Девица запунцовела так, что красноте на её лице не помешал даже смуглый, почти черный загар.
– Извини, не нужно было... я... дура... – проблеяла она. – Теперь тот мужчина отстанет? – наивно, ну совсем по-детски, вопросила, опустив взгляд.
– Разумеется, отстанет, – согласился Иттан и повел рукой.
Жест – словно отогнал назойливую муху – кончился выбросом истинной силы, и девица неуклюже повалилась на бок, ударившись о брусчатку. Глаза её беспомощно бегали влево-вправо, рот приоткрылся, и язык вывалился что слизень. Чары окаменения – просто, доступно, качественно. Поразительно, что воровка боролась с ними (Иттан чувствовал магическое сопротивление, излучаемое ею), но до прибытия стражи их хватило.
Пока первый розовощекий молодец, вчерашний выпускник академии стражников, погружал воровку-неудачницу в повозку с решеткой на оконце, второй выпытывал детали преступления и безостановочно строчил что-то в блокнотике карандашом.
– Как узнали о воровстве?
– Не обнаружил кольца, и всё. – Иттан, нетерпеливо постукивая ногой, посматривал в сторону дома. Войти следователю внутрь он не позволил, потому так и охранял ворота что цепной пес. Местные сплетницы уже не таились и не изображали бурную деятельность, а держались чуть поодаль, щебеча о «темных делишках, что творит младший граф Берк».
– Как догадались, что украла именно она? – Следователь показал грифелем на бричку. В решетке виднелось побелевшее от ужаса лицо, впрочем, звуков воровка не издавала, попыток проявить норов не предпринимала. Уж не смирилась ли со своей участью?
А что, поговаривают, в темницах лучше, чем в трущобах – хотя бы кормят задарма.
Иттан припомнил первую встречу с кучерявой девицей, и следователь аккуратно переписал всё в мельчайших деталях, даже уточнил, как выглядела скрипка и футляр. После, пробежавшись глазами по тексту, удовлетворительно кивнул.

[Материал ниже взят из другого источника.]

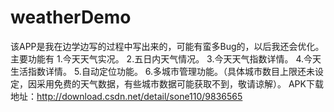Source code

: # weatherDemo
该APP是我在边学边写的过程中写出来的，可能有蛮多Bug的，以后我还会优化。主要功能有
1.今天天气实况。
2.五日内天气情况。
3.今天天气指数详情。
4.今天生活指数详情。
5.自动定位功能。
6.多城市管理功能。（具体城市数目上限还未设定，因采用免费的天气数据，有些城市数据可能获取不到，敬请谅解）。
APK下载地址：http://download.csdn.net/detail/sone110/9836565
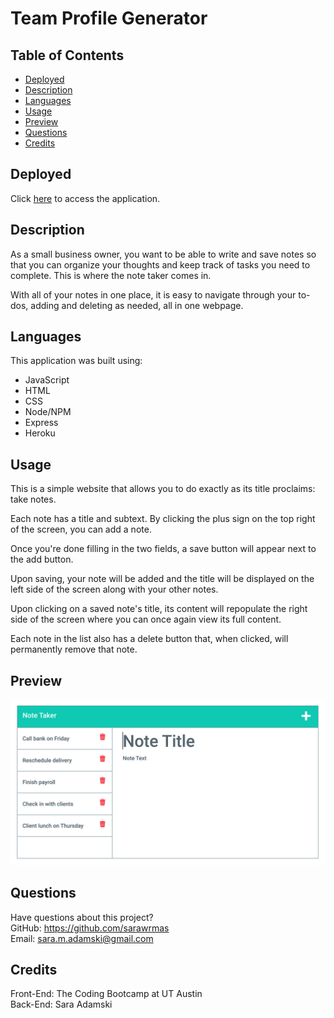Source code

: # Team Profile Generator

## Table of Contents
* [Deployed](#deployed)
* [Description](#description)
* [Languages](#languages)
* [Usage](#usage)
* [Preview](#preview)
* [Questions](#questions)
* [Credits](#credits)

## Deployed
Click [here](https://frozen-harbor-03363.herokuapp.com/) to access the application.

## Description
As a small business owner, you want to be able to write and save notes so that you can organize your thoughts and keep track of tasks you need to complete. This is where the note taker comes in.

With all of your notes in one place, it is easy to navigate through your to-dos, adding and deleting as needed, all in one webpage.

## Languages
This application was built using:
* JavaScript
* HTML
* CSS
* Node/NPM
* Express
* Heroku

## Usage
This is a simple website that allows you to do exactly as its title proclaims: take notes.

Each note has a title and subtext. By clicking the plus sign on the top right of the screen, you can add a note.

Once you're done filling in the two fields, a save button will appear next to the add button.

Upon saving, your note will be added and the title will be displayed on the left side of the screen along with your other notes.

Upon clicking on a saved note's title, its content will repopulate the right side of the screen where you can once again view its full content.

Each note in the list also has a delete button that, when clicked, will permanently remove that note.

## Preview
!["screenshot"](public/assets/images/mock1.png)

## Questions
Have questions about this project?  
GitHub: https://github.com/sarawrmas  
Email: sara.m.adamski@gmail.com

## Credits
Front-End: The Coding Bootcamp at UT Austin  
Back-End: Sara Adamski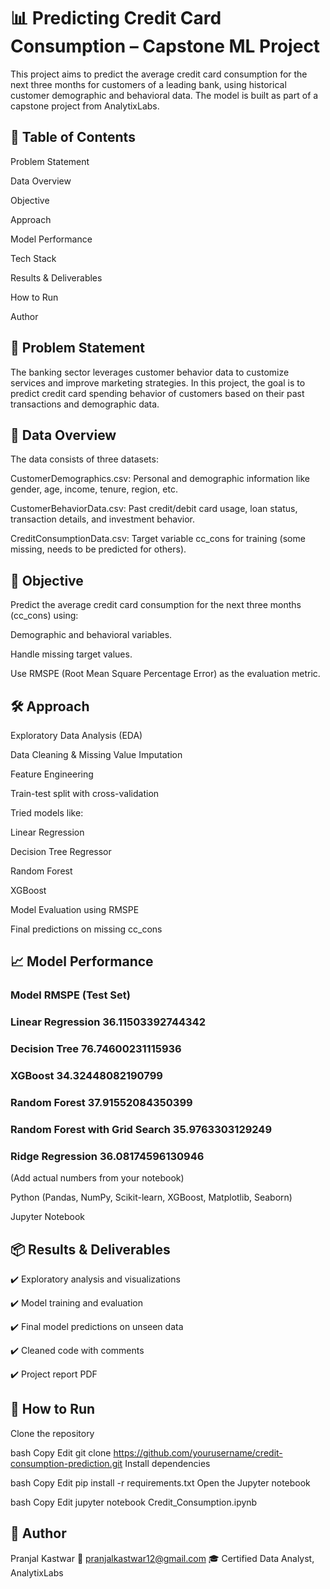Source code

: # 📊 Predicting Credit Card Consumption – Capstone ML Project
This project aims to predict the average credit card consumption for the next three months for customers of a leading bank, using historical customer demographic and behavioral data. The model is built as part of a capstone project from AnalytixLabs.

## 📌 Table of Contents
Problem Statement

Data Overview

Objective

Approach

Model Performance

Tech Stack

Results & Deliverables

How to Run

Author

## 🧠 Problem Statement
The banking sector leverages customer behavior data to customize services and improve marketing strategies. In this project, the goal is to predict credit card spending behavior of customers based on their past transactions and demographic data.

## 📂 Data Overview
The data consists of three datasets:

CustomerDemographics.csv: Personal and demographic information like gender, age, income, tenure, region, etc.

CustomerBehaviorData.csv: Past credit/debit card usage, loan status, transaction details, and investment behavior.

CreditConsumptionData.csv: Target variable cc_cons for training (some missing, needs to be predicted for others).

## 🎯 Objective
Predict the average credit card consumption for the next three months (cc_cons) using:

Demographic and behavioral variables.

Handle missing target values.

Use RMSPE (Root Mean Square Percentage Error) as the evaluation metric.

## 🛠️ Approach
Exploratory Data Analysis (EDA)

Data Cleaning & Missing Value Imputation

Feature Engineering

Train-test split with cross-validation

Tried models like:

Linear Regression

Decision Tree Regressor

Random Forest

XGBoost

Model Evaluation using RMSPE

Final predictions on missing cc_cons

## 📈 Model Performance
### Model	                             RMSPE (Test Set)
### Linear Regression	                 36.11503392744342
### Decision Tree                      76.74600231115936
### XGBoost	                           34.32448082190799 
### Random Forest	                      37.91552084350399
### Random Forest with Grid Search      35.9763303129249
### Ridge Regression                    36.08174596130946

(Add actual numbers from your notebook)

Python (Pandas, NumPy, Scikit-learn, XGBoost, Matplotlib, Seaborn)

Jupyter Notebook

## 📦 Results & Deliverables
✔️ Exploratory analysis and visualizations

✔️ Model training and evaluation

✔️ Final model predictions on unseen data

✔️ Cleaned code with comments

✔️ Project report PDF

## 🚀 How to Run
Clone the repository

bash
Copy
Edit
git clone https://github.com/yourusername/credit-consumption-prediction.git
Install dependencies

bash
Copy
Edit
pip install -r requirements.txt
Open the Jupyter notebook

bash
Copy
Edit
jupyter notebook Credit_Consumption.ipynb

## 👤 Author
Pranjal Kastwar
📧 pranjalkastwar12@gmail.com 
🎓 Certified Data Analyst, AnalytixLabs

– Спасибо, господин Берк, за помощь. Обещаем наказать вашу преступницу по всей строгости, – пообещал, закрывая блокнотик.
– Не мою. – Иттан отвернулся от брички. – Как именно накажете?
– Вздернем, разумеется, – бесхитростно ответил следователь.
– Что?
Нет, ну не соответствовало преступление наказанию. Ну ладно, прилюдно выпороть, или на каторгу отправить или в тюремную камеру посадить на годик-другой. Но повешение?..
– Недавним своим указом верховный судья приказал казнить воришек без суда и следствия – дабы уменьшить численность краж, совершаемых в Янге, – с радостью и даже гордостью сообщил следователь, покачиваясь с носка на пятку. Сейчас он особо походил на вчерашнего студента, несерьезного и не видящего разницы между теорией и практикой, оттого любая смерть ему казалась лишь строчкой в отчете.
– А если я ошибся? – Иттан встревоженно покосился на бричку. Лица в оконце не было.
– То есть кольцо взяла не она? – Следователь нахмурился.
– Она. Но если бы я ошибся? – настаивал Иттан. – Вы бы казнили невиновную?
Всего секунду юный следователь раздумывал перед ответом.
– Но вы же не ошиблись. Поверьте, господин, у особ её племени проступков хватит на три повешения. Потому мы благодарны вам за содействие. Поедем мы, – решился, не дождавшись одобрения. – Спасибо.
Иттан двинулся к дому, напоследок проводив покачивающуюся бричку взглядом из-под сведённых бровей. Он не видел пленницы, но помнил её детскую мордаху и наивные, точно коровьи, глаза, такие бесхитростные, обрамленные длиннющими ресницами. Крошечную ладошку – с её пальца, любого, даже большого, кольцо бы слетело, – и поджатые губы. Под ребрами, в боку кололо чем-то, отдаленно похожим на совесть.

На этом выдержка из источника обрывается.